- **YOUR GOAL**
What is needed here is an exact copy of all the records below.

- **TASK DATA**
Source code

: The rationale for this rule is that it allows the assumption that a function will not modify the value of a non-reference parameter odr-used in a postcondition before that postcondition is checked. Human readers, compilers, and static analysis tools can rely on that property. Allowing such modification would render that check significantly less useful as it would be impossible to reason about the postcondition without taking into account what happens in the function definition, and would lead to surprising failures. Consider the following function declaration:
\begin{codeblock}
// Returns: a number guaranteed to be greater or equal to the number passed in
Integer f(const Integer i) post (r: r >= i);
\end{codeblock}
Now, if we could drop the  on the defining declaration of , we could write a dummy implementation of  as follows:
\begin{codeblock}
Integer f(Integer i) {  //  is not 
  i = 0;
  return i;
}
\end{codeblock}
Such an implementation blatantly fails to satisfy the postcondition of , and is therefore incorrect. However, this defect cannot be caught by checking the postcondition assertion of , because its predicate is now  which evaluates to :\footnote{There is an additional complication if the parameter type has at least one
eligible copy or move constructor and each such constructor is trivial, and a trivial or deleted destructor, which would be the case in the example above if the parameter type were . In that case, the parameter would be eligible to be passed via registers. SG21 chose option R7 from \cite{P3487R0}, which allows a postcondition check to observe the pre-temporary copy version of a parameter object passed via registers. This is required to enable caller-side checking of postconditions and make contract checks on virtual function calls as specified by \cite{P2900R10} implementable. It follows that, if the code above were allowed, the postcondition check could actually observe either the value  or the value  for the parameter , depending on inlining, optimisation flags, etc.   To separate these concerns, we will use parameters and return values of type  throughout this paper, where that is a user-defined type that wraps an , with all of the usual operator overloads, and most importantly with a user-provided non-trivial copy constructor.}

- **OUTPUT FOR THIS EXERCISE**
Source code

: The rationale for this rule is that it allows the assumption that a function will not modify the value of a non-reference parameter odr-used in a postcondition before that postcondition is checked. Human readers, compilers, and static analysis tools can rely on that property. Allowing such modification would render that check significantly less useful as it would be impossible to reason about the postcondition without taking into account what happens in the function definition, and would lead to surprising failures. Consider the following function declaration:
\begin{codeblock}
// Returns: a number guaranteed to be greater or equal to the number passed in
Integer f(const Integer i) post (r: r >= i);
\end{codeblock}
Now, if we could drop the  on the defining declaration of , we could write a dummy implementation of  as follows:
\begin{codeblock}
Integer f(Integer i) {  //  is not 
  i = 0;
  return i;
}
\end{codeblock}
Such an implementation blatantly fails to satisfy the postcondition of , and is therefore incorrect. However, this defect cannot be caught by checking the postcondition assertion of , because its predicate is now  which evaluates to :\footnote{There is an additional complication if the parameter type has at least one
eligible copy or move constructor and each such constructor is trivial, and a trivial or deleted destructor, which would be the case in the example above if the parameter type were . In that case, the parameter would be eligible to be passed via registers. SG21 chose option R7 from \cite{P3487R0}, which allows a postcondition check to observe the pre-temporary copy version of a parameter object passed via registers. This is required to enable caller-side checking of postconditions and make contract checks on virtual function calls as specified by \cite{P2900R10} implementable. It follows that, if the code above were allowed, the postcondition check could actually observe either the value  or the value  for the parameter , depending on inlining, optimisation flags, etc.   To separate these concerns, we will use parameters and return values of type  throughout this paper, where that is a user-defined type that wraps an , with all of the usual operator overloads, and most importantly with a user-provided non-trivial copy constructor.}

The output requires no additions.